A onda e o surfista

João Filipe Queiró
Departamento de Matemática - Universidade de Coimbra

Diferencial, Jornal da Ass. dos Estudantes do IST, 20, p. 12, Março 1997.


É quando a onda está no auge, por entre ruído ensurdecedor e instabilidade perturbante, que o surfista mais tem de se esforçar por ter a cabeça fria e os pés bem assentes. O centro do pipe não é o local apropriado para hesitações, estados de alma e vontade de recuar, muito menos para substituir a estratégia adoptada por outra pior.


A melhor maneira de ver claro no actual panorama do Ensino Superior em Portugal é adoptar uma perspectiva histórica. Se olharmos para os últimos 100 anos da vida portuguesa, ou mesmo só para os últimos 30, observamos uma mudança vertiginosa. Não se trata do cliché da sociedade de informação, Internet para aqui e para acolá, mas de realidades mais "pesadas" e estruturantes. Os indicadores numéricos, uns crescentes outros decrescentes, em vários domínios fundamentais dariam bons exemplos de funções exponenciais: a diminuição da população agrícola, o crescimento do número de estudantes em todos os níveis de ensino, a baixa do analfabetismo, o aumento da percentagem de portugueses com qualificações de nível superior. Portugal está no meio de uma alteração social muito marcada, e única na sua história no que se refere a importantes características da população.

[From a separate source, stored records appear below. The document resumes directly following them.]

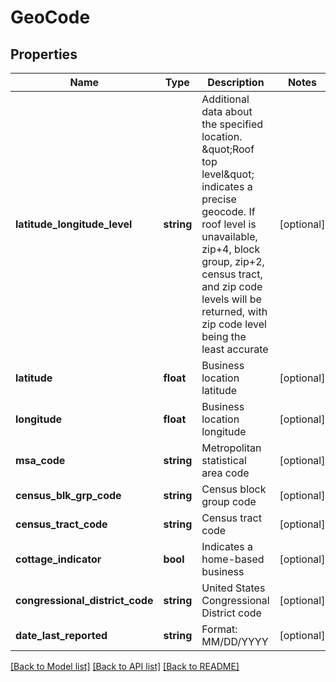 # GeoCode

## Properties
Name | Type | Description | Notes
------------ | ------------- | ------------- | -------------
**latitude_longitude_level** | **string** | Additional data about the specified location. \&quot;Roof top level\&quot; indicates a precise geocode. If roof level is unavailable, zip+4, block group, zip+2, census tract, and zip code levels will be returned, with zip code level being the least accurate | [optional] 
**latitude** | **float** | Business location latitude | [optional] 
**longitude** | **float** | Business location longitude | [optional] 
**msa_code** | **string** | Metropolitan statistical area code | [optional] 
**census_blk_grp_code** | **string** | Census block group code | [optional] 
**census_tract_code** | **string** | Census tract code | [optional] 
**cottage_indicator** | **bool** | Indicates a home-based business | [optional] 
**congressional_district_code** | **string** | United States Congressional District code | [optional] 
**date_last_reported** | **string** | Format: MM/DD/YYYY | [optional] 

[[Back to Model list]](../README.md#documentation-for-models) [[Back to API list]](../README.md#documentation-for-api-endpoints) [[Back to README]](../README.md)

Uma tão rápida mudança na sociedade portuguesa não se faz sem problemas, dúvidas e perplexidades. Mas nunca se deve perder de vista o sentido dessa alteração, de onde se vem e para onde se vai. No campo do que habitualmente se designa por "educação", Portugal está a tentar levar a cabo em poucas décadas o que noutros países, sobretudo do norte da Europa, se fez em séculos: generalizar a escolaridade e a alfabetização, aumentar drasticamente o nível médio de cultura e qualificações da população. O pior agora seria o país facilitar, simular, desistir. Pode haver divergências sobre a forma de gerir problemas temporários de percurso, mas não deveria havê-las sobre o rumo essencial. É quando a onda está no auge, por entre ruído ensurdecedor e instabilidade perturbante, que o surfista mais tem de se esforçar por ter a cabeça fria e os pés bem assentes. O centro do pipe não é o local apropriado para hesitações, estados de alma e vontade de recuar, muito menos para substituir a estratégia adoptada por outra pior.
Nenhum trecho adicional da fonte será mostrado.